Stored data entries
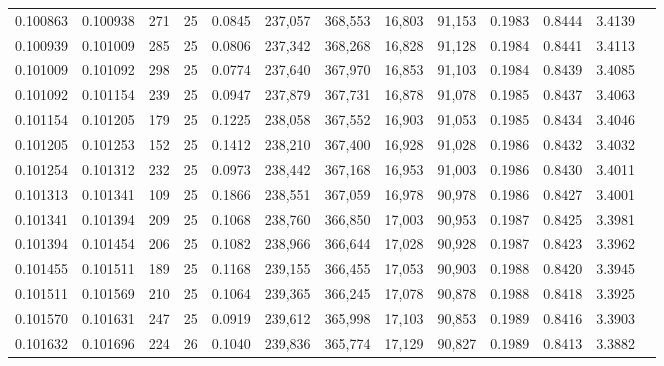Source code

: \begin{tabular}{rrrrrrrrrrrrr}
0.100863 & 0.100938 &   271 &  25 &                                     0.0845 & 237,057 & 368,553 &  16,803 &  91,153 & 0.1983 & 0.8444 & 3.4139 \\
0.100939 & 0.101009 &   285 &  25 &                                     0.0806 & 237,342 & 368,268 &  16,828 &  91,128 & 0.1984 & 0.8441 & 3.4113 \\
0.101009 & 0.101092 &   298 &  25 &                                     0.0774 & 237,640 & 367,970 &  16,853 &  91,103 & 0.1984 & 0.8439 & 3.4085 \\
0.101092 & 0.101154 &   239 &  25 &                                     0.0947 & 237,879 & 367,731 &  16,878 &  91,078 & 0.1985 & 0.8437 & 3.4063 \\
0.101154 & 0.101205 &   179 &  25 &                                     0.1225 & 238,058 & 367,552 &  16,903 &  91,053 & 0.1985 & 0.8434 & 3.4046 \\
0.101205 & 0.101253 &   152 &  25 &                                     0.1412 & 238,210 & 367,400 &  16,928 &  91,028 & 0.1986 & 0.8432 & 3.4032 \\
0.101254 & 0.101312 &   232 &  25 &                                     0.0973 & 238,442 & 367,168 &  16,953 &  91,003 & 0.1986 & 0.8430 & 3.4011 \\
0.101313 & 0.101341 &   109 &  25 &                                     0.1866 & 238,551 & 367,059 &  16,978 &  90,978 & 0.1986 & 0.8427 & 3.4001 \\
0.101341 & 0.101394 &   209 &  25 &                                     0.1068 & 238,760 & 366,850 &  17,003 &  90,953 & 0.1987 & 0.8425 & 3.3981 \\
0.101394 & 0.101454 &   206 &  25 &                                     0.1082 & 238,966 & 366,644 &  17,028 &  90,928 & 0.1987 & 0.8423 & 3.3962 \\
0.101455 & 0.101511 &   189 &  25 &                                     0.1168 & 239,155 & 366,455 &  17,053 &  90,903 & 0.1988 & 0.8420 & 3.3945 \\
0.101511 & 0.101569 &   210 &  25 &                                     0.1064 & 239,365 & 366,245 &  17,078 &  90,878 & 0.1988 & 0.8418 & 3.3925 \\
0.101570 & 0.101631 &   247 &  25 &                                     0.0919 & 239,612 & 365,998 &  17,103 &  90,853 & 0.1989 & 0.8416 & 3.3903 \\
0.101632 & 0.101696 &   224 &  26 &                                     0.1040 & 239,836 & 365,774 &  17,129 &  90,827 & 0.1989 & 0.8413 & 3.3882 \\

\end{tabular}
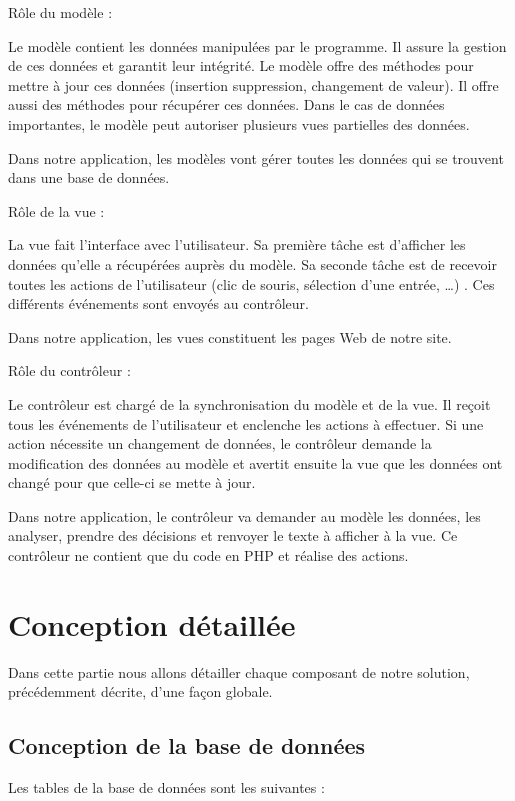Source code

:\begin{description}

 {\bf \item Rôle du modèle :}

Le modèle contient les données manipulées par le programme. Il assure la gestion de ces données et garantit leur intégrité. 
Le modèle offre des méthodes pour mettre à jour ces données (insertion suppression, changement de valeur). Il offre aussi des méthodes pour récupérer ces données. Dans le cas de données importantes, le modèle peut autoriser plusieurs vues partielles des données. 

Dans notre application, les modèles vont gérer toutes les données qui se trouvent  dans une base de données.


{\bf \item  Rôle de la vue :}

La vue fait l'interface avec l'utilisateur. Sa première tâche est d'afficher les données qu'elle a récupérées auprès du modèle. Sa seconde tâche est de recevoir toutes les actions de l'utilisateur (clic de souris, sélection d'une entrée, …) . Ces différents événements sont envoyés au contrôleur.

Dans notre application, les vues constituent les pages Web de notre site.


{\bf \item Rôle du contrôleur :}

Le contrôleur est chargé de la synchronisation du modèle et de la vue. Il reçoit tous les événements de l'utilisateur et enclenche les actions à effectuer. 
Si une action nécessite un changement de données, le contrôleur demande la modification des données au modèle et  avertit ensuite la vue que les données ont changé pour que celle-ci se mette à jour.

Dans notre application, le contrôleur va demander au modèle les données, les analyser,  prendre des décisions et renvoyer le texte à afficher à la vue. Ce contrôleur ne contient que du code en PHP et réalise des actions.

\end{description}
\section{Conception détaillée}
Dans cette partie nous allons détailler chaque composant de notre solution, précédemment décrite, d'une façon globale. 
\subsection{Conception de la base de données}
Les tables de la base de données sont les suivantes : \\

* * *

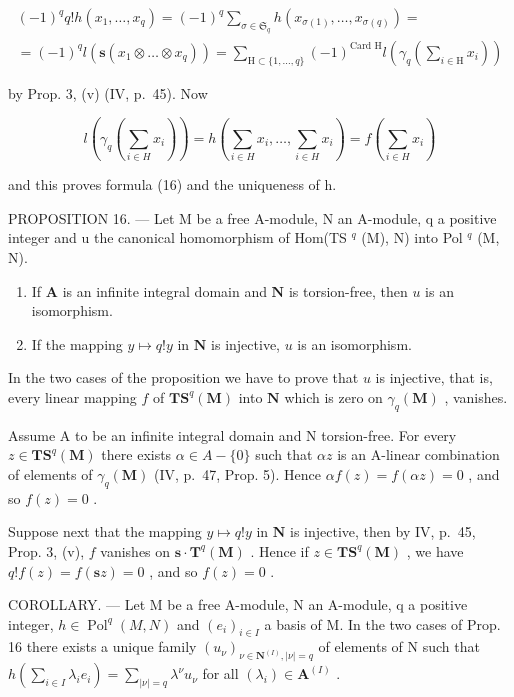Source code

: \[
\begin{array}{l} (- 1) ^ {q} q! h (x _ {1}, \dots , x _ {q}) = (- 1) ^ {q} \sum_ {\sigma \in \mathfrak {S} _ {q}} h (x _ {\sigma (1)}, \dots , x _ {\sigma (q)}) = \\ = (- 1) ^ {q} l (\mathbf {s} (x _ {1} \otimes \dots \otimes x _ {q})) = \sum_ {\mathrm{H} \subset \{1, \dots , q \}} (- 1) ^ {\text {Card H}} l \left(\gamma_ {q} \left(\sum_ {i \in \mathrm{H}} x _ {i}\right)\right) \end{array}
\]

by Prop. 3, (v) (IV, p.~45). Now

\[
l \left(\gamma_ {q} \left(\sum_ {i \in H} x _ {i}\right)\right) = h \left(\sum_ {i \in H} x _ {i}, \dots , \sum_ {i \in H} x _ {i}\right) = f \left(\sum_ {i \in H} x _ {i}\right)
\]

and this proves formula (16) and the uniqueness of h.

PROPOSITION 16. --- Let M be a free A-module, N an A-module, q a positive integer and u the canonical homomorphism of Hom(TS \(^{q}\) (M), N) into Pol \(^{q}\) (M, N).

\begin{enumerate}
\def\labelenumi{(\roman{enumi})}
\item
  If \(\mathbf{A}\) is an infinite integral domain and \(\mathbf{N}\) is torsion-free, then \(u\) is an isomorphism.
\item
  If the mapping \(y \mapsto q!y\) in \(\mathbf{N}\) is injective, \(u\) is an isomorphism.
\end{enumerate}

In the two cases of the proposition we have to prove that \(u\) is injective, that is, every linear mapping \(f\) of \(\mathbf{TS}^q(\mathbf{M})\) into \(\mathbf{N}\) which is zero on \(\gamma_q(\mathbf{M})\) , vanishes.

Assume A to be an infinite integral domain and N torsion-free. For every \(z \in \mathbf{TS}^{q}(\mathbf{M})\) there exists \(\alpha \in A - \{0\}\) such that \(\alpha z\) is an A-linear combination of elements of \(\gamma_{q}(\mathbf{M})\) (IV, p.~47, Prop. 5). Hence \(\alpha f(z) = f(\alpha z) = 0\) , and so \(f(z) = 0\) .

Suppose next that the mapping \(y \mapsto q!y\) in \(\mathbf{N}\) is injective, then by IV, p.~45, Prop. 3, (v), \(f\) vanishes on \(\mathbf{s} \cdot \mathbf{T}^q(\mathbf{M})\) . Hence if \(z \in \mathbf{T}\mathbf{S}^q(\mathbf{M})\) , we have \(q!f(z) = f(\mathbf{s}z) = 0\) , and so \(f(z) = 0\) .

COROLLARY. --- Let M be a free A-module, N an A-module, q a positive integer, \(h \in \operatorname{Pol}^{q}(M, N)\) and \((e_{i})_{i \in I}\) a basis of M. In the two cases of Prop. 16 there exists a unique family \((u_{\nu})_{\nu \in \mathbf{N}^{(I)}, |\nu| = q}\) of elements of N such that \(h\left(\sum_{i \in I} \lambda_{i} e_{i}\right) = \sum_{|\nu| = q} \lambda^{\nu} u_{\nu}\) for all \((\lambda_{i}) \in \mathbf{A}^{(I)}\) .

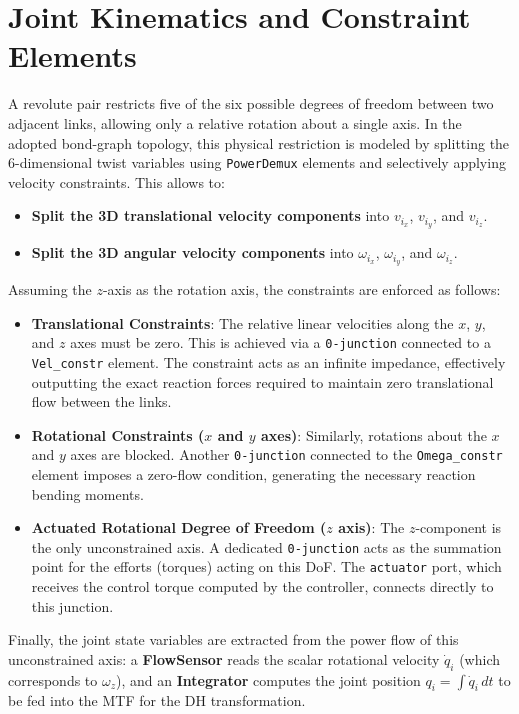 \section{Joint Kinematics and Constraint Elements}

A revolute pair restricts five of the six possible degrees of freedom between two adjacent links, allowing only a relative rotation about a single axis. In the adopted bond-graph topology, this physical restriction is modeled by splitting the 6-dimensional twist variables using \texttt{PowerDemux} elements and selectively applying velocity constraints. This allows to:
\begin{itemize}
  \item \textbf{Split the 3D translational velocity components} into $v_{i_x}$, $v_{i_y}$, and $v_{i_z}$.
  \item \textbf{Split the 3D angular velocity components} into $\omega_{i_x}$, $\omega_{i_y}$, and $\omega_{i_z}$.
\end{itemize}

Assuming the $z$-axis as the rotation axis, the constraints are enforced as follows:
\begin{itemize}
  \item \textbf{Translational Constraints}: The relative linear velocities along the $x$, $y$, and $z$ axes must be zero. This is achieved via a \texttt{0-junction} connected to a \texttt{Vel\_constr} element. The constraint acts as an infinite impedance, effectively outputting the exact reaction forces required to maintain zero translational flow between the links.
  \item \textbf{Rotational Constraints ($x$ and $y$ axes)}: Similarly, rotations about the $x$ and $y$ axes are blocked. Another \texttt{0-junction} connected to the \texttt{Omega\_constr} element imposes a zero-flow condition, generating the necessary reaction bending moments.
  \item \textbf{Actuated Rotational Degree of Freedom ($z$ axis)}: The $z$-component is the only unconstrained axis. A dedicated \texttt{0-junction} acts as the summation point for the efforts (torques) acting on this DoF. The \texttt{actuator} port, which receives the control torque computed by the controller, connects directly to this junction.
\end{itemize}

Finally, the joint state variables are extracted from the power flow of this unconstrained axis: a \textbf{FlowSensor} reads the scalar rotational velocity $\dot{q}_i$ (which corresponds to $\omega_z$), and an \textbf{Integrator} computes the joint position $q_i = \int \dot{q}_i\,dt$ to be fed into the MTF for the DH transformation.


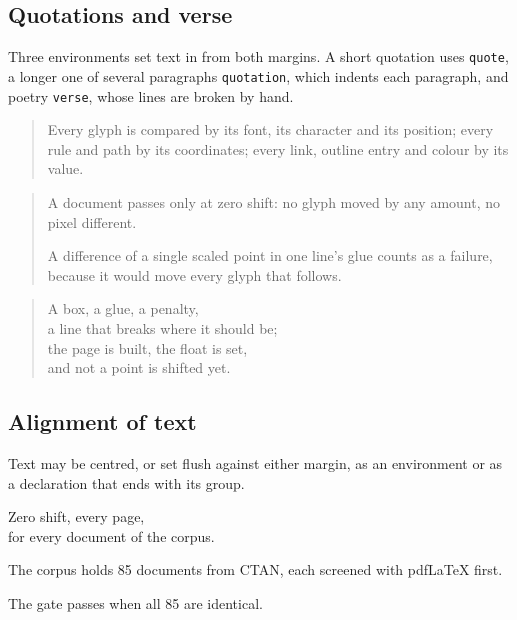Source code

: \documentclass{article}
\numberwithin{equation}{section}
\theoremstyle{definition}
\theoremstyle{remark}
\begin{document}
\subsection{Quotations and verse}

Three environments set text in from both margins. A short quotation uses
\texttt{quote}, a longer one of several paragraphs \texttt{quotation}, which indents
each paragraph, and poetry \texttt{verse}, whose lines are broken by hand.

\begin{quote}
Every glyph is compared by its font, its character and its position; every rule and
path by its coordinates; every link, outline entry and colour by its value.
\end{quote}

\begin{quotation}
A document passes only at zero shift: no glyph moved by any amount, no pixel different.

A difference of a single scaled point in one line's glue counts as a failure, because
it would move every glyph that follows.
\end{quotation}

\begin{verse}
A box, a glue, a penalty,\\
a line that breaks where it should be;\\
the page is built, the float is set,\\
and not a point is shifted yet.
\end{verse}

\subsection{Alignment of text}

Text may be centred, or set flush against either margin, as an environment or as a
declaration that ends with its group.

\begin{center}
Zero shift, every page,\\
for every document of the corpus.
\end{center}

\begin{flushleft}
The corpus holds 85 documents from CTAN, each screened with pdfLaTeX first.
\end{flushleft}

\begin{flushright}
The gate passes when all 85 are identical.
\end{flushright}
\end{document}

--

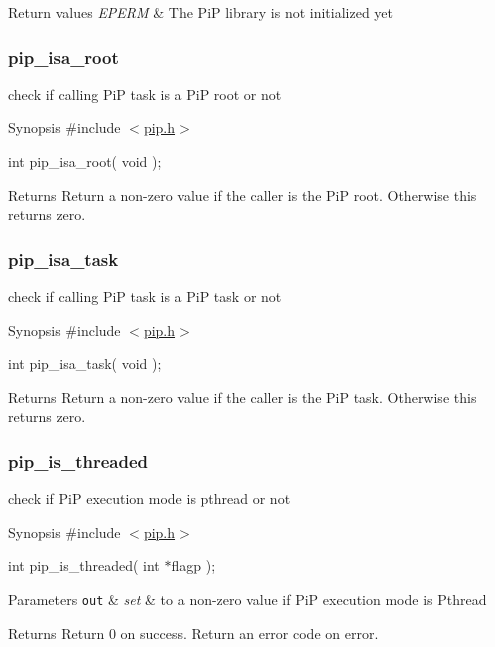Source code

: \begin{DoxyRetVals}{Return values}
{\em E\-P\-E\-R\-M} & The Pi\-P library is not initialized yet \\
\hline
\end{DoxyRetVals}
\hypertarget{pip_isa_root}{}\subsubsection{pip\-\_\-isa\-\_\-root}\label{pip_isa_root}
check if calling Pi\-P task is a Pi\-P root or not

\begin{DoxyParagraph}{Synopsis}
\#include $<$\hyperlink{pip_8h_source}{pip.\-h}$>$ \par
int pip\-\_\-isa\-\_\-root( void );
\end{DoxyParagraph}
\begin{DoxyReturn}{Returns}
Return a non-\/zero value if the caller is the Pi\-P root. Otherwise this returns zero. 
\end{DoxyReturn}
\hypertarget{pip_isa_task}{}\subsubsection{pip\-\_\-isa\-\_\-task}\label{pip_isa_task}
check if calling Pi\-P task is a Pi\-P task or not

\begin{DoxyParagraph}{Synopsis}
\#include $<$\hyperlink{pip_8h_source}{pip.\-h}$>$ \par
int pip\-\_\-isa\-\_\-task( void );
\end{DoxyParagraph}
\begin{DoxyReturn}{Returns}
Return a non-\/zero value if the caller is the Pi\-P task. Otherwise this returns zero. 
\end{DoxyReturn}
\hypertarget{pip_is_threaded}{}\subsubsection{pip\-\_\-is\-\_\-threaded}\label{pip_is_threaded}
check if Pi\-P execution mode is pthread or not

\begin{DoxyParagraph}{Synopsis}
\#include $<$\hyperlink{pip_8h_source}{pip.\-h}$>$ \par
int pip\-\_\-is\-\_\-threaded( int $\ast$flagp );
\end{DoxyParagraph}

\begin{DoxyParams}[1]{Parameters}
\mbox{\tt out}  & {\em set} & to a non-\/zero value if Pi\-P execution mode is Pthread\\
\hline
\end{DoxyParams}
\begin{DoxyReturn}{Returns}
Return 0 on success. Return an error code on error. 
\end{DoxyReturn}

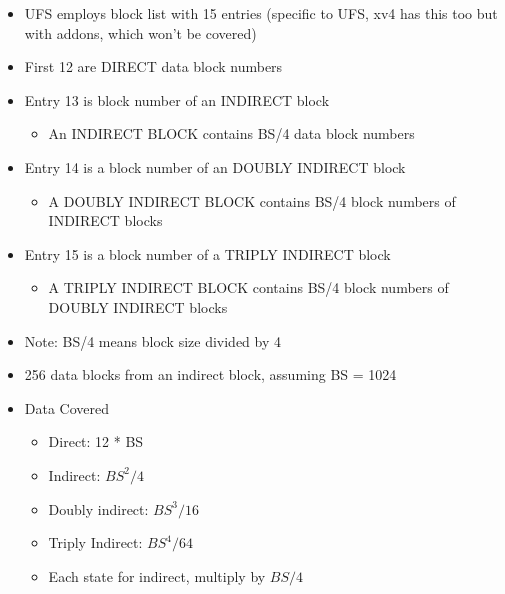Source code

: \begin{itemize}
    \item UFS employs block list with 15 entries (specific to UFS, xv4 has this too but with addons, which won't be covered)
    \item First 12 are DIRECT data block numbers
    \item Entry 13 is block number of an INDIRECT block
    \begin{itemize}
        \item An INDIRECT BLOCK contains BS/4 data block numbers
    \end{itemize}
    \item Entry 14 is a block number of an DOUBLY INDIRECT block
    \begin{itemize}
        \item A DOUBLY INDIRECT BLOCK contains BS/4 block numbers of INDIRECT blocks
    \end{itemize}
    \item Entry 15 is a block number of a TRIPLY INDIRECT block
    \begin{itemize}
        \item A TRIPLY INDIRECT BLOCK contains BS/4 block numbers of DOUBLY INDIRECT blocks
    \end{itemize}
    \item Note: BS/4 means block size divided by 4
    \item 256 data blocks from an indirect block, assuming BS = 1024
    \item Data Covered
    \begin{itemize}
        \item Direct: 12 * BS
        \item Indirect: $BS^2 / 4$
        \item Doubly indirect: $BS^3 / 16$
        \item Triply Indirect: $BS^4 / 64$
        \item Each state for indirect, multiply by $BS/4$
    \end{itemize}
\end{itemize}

§ Task prompt
Taking the entries above, print exactly the lines starting at the line with "of INDIRECT blocks" and ending at the line with "Indirect: $BS^4 / 64$", both included.

§ Result of the exercise
        \item A DOUBLY INDIRECT BLOCK contains BS/4 block numbers of INDIRECT blocks
    \end{itemize}
    \item Entry 15 is a block number of a TRIPLY INDIRECT block
    \begin{itemize}
        \item A TRIPLY INDIRECT BLOCK contains BS/4 block numbers of DOUBLY INDIRECT blocks
    \end{itemize}
    \item Note: BS/4 means block size divided by 4
    \item 256 data blocks from an indirect block, assuming BS = 1024
    \item Data Covered
    \begin{itemize}
        \item Direct: 12 * BS
        \item Indirect: $BS^2 / 4$
        \item Doubly indirect: $BS^3 / 16$
        \item Triply Indirect: $BS^4 / 64$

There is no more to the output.